The New York Times has an article about Justice Anthony Kennedy and how surprising it has been that he has turned into the most prominent and important crusader for LGBT equality in the nation’s history. As the Times notes, there was no reason to expect this when he was appointed to the court in 1987.
The praise now being showered on Justice Kennedy by gay rights advocates — and the deep disappointment of conservatives — would have been hard to imagine when President Ronald Reagan nominated him to the Supreme Court in 1987. Gay rights groups were more than a little wary then.
On the federal appeals court in California, where Justice Kennedy had served for 13 years, he heard five cases concerning gay rights. He voted against the gay rights claim every time.
“I have to say that Kennedy seems rather obtuse on important gay issues and must be counted as a likely vote against us on most matters likely to come before the Supreme Court,” Arthur S. Leonard, an authority on gay rights at New York Law School, wrote in The New York Native, a newspaper that focused on gay issues…
In 1987, gay rights advocates could see little of this coming.
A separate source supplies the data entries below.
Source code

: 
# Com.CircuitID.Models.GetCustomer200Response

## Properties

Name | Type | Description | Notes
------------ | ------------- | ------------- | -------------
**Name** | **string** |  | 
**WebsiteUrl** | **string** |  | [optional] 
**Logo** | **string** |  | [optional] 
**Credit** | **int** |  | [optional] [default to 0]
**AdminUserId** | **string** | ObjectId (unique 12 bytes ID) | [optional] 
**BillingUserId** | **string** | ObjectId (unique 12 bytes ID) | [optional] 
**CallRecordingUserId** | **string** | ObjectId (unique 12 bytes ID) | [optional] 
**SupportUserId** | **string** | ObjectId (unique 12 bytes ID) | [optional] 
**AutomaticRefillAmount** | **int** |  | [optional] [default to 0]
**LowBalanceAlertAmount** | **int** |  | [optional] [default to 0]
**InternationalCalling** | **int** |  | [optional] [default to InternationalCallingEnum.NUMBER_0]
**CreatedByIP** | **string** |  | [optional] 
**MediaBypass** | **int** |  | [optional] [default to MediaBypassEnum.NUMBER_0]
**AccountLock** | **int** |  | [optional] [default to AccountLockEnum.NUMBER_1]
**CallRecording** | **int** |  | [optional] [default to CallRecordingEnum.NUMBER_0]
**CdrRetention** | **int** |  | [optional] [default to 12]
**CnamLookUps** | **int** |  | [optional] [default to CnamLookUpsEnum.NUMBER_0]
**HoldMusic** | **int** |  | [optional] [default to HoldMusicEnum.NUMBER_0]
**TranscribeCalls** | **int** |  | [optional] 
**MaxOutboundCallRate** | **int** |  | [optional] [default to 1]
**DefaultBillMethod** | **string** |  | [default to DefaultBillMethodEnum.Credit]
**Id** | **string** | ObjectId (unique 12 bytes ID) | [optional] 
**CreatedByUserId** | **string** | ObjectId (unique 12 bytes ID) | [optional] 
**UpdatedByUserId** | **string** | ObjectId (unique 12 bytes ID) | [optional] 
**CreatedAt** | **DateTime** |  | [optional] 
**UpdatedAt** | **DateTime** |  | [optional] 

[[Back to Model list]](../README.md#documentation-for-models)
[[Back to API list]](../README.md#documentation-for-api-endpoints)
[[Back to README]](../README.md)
Jeffrey Levi, then the executive director of the National Gay and Lesbian Task Force, testified against Justice Kennedy at his confirmation hearings, saying that “his past opinions offer little hope to gays and lesbians challenging adverse treatment in the courts.”
Professor Levi, who now teaches health policy at George Washington University, said in an e-mail that “there was no way to predict that Justice Kennedy would ‘evolve’ as he did (given prior opinions on gays in the military, immigration and federal employment).”
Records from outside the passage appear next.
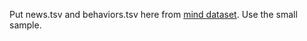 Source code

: Put news.tsv and behaviors.tsv here from [mind dataset](https://msnews.github.io/). Use the small sample. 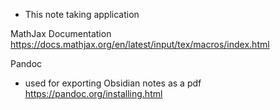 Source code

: - This note taking application

MathJax Documentation
https://docs.mathjax.org/en/latest/input/tex/macros/index.html


Pandoc
- used for exporting Obsidian notes as a pdf
https://pandoc.org/installing.html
So what happened? Well, part of it might just be chalked up to the general unpredictability of Supreme Court justices. This is hardly the first time we’ve seen someone change their views once they reach the high court. As a lower court judge, they are bound by precedent even if they don’t agree with it. And Supreme Court justices are insulated from the influence of public opinion and political parties more than any other part of the government, by crucial design. John Paul Stevens, Harry Blackmun, Sandra Day O’Connor and David Souter were all appointed by Republicans and became mostly reliable liberal votes on the court.
But none of that explains Kennedy’s legacy on this particular issue. We may not get any understanding of that until after he dies and his papers are made available to scholars.